Tendencies Regarding The Effect Of Emotional Intensity In Inter Corpus Phoneme-Level Speech Emotion Modelling
Bogdan Vlasenko, University of Passau, Chair of Complex & Intelligent Systems
Björn Schuller, University of Passau, Chair of Complex & Intelligent Systems
Andreas Wendemuth, Otto von Guericke University Magdeburg

As emotion recognition from speech has matured to a degree where it becomes suitable for real-life applications, it is time for developing techniques for matching different types of emotional data with multi-dimensional and categories-based annotations. The categorical approach is usually applied for acted ‘full blown" emotions and multi-dimensional annotation is often preferred for spontaneous real life emotions. A particularly realistic task we consider in this contribution is cross-corpus emotion recognition and its evaluation.
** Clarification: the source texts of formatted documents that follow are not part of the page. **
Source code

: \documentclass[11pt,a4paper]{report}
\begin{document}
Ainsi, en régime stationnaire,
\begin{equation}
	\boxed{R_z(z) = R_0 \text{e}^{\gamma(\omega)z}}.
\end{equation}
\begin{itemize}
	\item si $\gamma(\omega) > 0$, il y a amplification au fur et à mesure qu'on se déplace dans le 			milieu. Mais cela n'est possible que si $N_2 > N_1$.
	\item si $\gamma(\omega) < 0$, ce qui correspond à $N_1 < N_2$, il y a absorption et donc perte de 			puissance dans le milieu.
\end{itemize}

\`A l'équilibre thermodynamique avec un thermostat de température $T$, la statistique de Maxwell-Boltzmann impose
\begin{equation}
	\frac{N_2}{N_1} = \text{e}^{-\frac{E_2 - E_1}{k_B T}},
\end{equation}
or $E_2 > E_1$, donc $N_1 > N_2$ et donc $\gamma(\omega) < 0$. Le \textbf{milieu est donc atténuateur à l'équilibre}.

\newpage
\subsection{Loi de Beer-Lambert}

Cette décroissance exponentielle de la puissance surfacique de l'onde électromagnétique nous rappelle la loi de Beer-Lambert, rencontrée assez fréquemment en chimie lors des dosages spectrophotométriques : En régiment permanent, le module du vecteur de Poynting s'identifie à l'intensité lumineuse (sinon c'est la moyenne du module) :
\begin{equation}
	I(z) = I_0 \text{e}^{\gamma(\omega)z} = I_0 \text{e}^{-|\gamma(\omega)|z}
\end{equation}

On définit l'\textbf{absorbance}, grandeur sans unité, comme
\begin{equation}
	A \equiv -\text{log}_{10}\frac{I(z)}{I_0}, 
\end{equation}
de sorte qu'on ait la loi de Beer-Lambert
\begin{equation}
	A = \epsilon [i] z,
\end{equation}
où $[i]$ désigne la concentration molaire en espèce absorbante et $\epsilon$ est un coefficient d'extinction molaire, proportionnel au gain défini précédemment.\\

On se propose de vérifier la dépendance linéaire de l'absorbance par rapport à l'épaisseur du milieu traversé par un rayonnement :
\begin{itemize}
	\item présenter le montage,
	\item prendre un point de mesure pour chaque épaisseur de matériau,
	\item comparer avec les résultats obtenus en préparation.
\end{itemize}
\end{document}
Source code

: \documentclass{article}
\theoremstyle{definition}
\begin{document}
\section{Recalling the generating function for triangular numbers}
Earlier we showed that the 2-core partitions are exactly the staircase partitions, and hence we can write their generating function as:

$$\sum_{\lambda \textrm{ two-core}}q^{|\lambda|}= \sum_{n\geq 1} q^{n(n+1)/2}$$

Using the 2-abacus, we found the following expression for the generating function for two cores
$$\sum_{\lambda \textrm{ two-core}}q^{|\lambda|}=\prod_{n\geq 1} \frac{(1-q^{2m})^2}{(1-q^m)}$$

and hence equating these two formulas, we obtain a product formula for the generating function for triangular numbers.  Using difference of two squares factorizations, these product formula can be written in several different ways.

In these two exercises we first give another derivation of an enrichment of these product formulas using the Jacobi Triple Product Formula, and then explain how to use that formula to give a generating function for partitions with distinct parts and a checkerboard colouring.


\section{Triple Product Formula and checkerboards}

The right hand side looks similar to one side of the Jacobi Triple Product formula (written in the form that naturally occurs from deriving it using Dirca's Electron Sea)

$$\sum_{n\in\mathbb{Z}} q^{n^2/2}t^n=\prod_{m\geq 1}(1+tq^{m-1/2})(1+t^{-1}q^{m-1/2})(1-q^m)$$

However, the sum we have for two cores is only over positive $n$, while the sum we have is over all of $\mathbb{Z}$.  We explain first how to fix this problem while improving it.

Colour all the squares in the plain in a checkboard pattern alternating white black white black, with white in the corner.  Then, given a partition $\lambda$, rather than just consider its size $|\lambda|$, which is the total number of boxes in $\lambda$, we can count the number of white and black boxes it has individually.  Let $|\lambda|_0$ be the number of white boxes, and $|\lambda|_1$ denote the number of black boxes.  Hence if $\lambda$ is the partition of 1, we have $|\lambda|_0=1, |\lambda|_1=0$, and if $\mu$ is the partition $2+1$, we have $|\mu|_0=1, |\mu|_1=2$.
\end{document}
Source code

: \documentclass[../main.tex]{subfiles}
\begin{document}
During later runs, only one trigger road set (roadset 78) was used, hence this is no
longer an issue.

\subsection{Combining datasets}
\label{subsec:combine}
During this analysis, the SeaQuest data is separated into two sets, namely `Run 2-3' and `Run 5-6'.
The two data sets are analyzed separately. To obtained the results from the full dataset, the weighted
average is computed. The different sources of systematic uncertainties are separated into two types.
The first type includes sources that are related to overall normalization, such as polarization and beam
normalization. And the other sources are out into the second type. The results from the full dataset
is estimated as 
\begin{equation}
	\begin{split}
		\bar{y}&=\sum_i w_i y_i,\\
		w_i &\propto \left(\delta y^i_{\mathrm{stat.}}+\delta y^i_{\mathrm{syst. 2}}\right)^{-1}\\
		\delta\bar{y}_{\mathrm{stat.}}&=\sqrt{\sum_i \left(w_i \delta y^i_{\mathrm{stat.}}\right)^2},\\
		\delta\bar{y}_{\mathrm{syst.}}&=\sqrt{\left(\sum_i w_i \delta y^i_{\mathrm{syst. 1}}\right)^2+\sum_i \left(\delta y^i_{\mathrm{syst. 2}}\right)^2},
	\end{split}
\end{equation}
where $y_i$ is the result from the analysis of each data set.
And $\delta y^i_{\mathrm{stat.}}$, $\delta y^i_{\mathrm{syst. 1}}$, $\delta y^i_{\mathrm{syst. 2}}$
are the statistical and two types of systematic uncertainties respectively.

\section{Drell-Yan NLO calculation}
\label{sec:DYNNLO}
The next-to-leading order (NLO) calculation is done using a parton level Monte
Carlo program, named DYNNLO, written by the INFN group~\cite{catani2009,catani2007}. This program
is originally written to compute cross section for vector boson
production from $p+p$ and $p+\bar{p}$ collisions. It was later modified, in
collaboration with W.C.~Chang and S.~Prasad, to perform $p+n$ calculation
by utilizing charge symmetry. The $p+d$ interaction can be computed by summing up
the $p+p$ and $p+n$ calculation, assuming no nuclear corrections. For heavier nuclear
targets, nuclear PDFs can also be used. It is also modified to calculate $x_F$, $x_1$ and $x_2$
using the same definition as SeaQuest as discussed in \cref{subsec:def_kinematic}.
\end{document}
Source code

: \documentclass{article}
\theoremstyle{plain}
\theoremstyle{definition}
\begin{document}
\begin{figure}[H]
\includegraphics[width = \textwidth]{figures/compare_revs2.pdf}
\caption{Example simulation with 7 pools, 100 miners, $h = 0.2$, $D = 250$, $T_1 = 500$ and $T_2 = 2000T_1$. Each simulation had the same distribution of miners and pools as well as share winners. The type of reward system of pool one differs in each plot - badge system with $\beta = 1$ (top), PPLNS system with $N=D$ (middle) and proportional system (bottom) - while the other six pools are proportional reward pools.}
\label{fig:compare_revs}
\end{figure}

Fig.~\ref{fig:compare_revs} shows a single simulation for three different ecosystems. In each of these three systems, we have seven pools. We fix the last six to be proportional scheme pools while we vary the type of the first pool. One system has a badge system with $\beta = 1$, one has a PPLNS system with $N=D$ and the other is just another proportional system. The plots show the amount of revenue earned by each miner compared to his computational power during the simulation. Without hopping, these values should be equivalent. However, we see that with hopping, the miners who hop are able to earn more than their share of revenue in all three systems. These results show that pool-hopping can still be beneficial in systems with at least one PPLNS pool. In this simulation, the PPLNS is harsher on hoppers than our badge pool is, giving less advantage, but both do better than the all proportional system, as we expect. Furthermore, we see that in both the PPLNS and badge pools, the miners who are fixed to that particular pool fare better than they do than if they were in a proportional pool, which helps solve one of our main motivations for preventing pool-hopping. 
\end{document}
General and phoneme-level emotional models on acted and spontaneous emotions (‘very intense" and ‘intense") are used in our experimental study. The emotional models were trained on spontaneous emotions from the complete VAM dataset and subsets with variable emotional intensities and evaluated on acted emotions from the Berlin EMO-DB dataset. We observe a significant classification performance gap for general models trained on very intense spontaneous emotions. As a consequence, we address the importance of collecting large corpora with very intense emotional content for training more reliable phoneme-level emotional models.